== Data under study

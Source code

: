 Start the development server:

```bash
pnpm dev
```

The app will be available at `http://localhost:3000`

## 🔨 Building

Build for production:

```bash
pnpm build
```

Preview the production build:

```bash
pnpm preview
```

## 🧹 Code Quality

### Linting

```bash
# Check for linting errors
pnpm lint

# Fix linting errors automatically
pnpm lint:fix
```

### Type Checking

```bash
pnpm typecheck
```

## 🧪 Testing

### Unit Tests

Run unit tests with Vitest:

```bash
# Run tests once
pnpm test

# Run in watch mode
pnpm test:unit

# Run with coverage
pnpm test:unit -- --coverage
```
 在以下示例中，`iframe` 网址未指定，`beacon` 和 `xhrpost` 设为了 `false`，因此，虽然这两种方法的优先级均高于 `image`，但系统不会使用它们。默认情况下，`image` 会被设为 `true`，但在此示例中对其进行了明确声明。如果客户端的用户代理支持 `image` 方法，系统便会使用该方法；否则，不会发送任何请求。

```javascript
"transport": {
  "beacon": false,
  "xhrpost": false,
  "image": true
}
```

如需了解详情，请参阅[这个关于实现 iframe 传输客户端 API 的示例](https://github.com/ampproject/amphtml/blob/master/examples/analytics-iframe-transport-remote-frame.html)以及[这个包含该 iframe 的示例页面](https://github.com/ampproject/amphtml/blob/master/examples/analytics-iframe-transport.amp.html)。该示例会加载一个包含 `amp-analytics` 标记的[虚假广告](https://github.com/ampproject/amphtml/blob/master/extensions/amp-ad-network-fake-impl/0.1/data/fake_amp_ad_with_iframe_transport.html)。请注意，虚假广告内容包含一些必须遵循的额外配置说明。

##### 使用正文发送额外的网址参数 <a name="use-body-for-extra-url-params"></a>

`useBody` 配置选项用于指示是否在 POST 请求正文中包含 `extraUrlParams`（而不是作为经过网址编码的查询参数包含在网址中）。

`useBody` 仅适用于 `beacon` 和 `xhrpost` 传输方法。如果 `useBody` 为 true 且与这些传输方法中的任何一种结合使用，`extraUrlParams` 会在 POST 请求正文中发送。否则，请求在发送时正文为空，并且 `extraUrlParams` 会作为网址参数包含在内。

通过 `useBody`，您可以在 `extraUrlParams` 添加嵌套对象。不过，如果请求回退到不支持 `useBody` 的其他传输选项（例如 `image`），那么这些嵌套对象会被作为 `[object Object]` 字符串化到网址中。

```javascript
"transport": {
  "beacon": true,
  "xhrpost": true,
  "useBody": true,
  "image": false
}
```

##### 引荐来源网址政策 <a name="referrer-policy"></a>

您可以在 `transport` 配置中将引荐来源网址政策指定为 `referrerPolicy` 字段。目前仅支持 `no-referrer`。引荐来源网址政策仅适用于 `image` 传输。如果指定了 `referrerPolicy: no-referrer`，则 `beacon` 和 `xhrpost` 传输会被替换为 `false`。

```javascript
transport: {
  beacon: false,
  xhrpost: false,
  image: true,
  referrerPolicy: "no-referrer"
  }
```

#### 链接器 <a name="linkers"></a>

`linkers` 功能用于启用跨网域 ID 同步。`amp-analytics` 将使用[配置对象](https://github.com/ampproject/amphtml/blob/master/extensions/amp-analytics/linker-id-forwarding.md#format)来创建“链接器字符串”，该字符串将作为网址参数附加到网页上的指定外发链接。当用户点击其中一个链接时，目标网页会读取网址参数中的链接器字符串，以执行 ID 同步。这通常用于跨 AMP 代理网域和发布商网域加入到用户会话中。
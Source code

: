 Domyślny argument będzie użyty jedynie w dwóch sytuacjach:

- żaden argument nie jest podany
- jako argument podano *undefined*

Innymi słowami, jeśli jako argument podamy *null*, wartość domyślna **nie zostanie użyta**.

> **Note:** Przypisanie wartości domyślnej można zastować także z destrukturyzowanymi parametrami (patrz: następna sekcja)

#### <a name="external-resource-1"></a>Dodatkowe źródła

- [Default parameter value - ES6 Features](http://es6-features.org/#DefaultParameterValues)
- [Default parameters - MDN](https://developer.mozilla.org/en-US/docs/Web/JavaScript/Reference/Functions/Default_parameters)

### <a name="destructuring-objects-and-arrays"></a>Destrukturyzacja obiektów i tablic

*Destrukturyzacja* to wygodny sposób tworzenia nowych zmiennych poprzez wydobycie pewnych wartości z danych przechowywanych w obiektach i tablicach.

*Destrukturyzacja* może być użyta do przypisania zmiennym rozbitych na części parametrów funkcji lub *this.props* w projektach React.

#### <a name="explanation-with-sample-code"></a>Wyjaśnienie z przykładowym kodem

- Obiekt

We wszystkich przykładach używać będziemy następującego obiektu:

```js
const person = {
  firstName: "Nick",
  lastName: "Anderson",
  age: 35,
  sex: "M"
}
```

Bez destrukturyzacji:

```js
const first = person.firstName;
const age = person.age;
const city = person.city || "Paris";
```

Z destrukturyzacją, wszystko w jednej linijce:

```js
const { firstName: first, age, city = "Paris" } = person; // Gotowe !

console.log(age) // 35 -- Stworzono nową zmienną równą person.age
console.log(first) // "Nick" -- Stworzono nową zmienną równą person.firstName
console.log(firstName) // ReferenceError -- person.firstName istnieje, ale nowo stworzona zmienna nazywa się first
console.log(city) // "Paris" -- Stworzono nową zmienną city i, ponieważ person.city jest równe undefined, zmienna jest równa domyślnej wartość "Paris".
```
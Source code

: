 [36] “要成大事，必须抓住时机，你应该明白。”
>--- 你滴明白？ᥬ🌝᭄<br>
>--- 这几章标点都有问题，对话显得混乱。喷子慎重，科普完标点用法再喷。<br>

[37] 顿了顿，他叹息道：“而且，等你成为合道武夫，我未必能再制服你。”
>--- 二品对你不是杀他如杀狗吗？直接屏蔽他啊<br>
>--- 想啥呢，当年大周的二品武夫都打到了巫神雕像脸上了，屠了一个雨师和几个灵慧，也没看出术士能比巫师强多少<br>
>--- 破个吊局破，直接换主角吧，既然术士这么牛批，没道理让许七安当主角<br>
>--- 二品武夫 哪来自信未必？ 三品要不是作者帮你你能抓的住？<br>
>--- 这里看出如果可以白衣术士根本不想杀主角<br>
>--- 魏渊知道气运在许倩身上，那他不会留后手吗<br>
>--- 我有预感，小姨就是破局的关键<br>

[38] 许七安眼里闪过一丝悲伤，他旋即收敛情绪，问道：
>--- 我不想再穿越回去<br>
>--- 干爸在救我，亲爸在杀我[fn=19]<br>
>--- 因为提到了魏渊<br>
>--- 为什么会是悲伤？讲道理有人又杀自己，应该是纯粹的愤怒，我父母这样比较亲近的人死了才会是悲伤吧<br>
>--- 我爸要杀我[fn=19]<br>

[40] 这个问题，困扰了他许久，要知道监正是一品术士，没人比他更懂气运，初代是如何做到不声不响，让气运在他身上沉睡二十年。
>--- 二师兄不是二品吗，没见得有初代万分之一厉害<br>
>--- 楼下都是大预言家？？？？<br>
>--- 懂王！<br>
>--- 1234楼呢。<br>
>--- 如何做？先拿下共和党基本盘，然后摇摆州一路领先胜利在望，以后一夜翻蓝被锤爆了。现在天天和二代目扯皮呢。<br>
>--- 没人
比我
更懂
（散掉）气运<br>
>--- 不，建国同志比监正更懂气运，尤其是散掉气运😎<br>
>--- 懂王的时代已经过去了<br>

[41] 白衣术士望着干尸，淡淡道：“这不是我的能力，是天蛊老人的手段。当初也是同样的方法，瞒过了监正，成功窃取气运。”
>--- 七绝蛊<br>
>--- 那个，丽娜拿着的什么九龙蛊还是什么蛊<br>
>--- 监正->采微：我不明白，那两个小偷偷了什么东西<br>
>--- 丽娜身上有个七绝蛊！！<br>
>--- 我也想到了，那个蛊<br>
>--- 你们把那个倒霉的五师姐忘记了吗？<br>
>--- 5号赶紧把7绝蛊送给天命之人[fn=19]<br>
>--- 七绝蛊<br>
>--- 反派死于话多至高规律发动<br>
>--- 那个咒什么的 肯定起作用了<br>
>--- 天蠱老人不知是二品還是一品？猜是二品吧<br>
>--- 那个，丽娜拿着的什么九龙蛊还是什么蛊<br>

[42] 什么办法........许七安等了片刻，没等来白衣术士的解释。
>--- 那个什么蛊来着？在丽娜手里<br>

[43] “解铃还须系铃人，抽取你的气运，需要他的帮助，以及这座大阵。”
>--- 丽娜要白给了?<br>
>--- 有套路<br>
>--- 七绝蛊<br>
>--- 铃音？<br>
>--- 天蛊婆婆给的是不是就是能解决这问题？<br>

====

**Work to be completed:**
Where in the entries above does the word "useBody" appear? Copy each line that has it.

**Worked solution:**
`useBody` 配置选项用于指示是否在 POST 请求正文中包含 `extraUrlParams`（而不是作为经过网址编码的查询参数包含在网址中）。
`useBody` 仅适用于 `beacon` 和 `xhrpost` 传输方法。如果 `useBody` 为 true 且与这些传输方法中的任何一种结合使用，`extraUrlParams` 会在 POST 请求正文中发送。否则，请求在发送时正文为空，并且 `extraUrlParams` 会作为网址参数包含在内。
通过 `useBody`，您可以在 `extraUrlParams` 添加嵌套对象。不过，如果请求回退到不支持 `useBody` 的其他传输选项（例如 `image`），那么这些嵌套对象会被作为 `[object Object]` 字符串化到网址中。
  "useBody": true,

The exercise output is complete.